=== MATERIALS PROVIDED ===

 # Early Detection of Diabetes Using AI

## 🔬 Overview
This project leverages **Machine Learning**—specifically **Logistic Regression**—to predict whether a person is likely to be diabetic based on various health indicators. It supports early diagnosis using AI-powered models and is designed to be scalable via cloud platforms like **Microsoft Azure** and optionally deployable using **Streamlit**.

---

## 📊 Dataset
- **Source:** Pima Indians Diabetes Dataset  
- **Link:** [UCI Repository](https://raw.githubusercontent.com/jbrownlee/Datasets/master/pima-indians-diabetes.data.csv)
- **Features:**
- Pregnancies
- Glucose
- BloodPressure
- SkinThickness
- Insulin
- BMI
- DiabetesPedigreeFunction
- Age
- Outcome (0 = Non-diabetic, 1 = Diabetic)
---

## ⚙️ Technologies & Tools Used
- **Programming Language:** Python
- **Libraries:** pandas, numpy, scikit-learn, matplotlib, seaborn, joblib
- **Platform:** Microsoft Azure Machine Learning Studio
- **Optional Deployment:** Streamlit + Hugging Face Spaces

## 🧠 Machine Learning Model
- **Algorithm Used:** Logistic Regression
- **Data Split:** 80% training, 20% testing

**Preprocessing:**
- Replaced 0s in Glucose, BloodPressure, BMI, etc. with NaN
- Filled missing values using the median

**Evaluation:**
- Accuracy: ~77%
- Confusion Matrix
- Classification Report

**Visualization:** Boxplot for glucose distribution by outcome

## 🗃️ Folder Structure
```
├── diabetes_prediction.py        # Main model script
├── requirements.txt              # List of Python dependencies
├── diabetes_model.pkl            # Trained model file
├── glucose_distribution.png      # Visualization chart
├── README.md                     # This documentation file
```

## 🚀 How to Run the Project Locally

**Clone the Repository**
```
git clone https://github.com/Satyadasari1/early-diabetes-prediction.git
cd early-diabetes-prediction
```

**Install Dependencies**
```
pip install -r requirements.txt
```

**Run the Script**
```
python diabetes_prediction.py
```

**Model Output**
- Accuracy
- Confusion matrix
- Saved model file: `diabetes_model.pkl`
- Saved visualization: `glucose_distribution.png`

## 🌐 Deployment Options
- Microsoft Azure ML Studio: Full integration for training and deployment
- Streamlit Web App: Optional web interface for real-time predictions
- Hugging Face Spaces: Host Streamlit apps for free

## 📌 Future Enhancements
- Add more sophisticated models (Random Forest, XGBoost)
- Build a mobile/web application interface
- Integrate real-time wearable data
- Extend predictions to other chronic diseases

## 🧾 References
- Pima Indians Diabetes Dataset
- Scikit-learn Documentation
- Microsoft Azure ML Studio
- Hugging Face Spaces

===

The required result is an exact repetition of the lines from the one containing "- Replaced 0s" through the last line of the data.

* EXERCISE SOLUTION
- Replaced 0s in Glucose, BloodPressure, BMI, etc. with NaN
- Filled missing values using the median

**Evaluation:**
- Accuracy: ~77%
- Confusion Matrix
- Classification Report

**Visualization:** Boxplot for glucose distribution by outcome

## 🗃️ Folder Structure
```
├── diabetes_prediction.py        # Main model script
├── requirements.txt              # List of Python dependencies
├── diabetes_model.pkl            # Trained model file
├── glucose_distribution.png      # Visualization chart
├── README.md                     # This documentation file
```

## 🚀 How to Run the Project Locally

**Clone the Repository**
```
git clone https://github.com/Satyadasari1/early-diabetes-prediction.git
cd early-diabetes-prediction
```

**Install Dependencies**
```
pip install -r requirements.txt
```

**Run the Script**
```
python diabetes_prediction.py
```

**Model Output**
- Accuracy
- Confusion matrix
- Saved model file: `diabetes_model.pkl`
- Saved visualization: `glucose_distribution.png`

## 🌐 Deployment Options
- Microsoft Azure ML Studio: Full integration for training and deployment
- Streamlit Web App: Optional web interface for real-time predictions
- Hugging Face Spaces: Host Streamlit apps for free

## 📌 Future Enhancements
- Add more sophisticated models (Random Forest, XGBoost)
- Build a mobile/web application interface
- Integrate real-time wearable data
- Extend predictions to other chronic diseases

## 🧾 References
- Pima Indians Diabetes Dataset
- Scikit-learn Documentation
- Microsoft Azure ML Studio
- Hugging Face Spaces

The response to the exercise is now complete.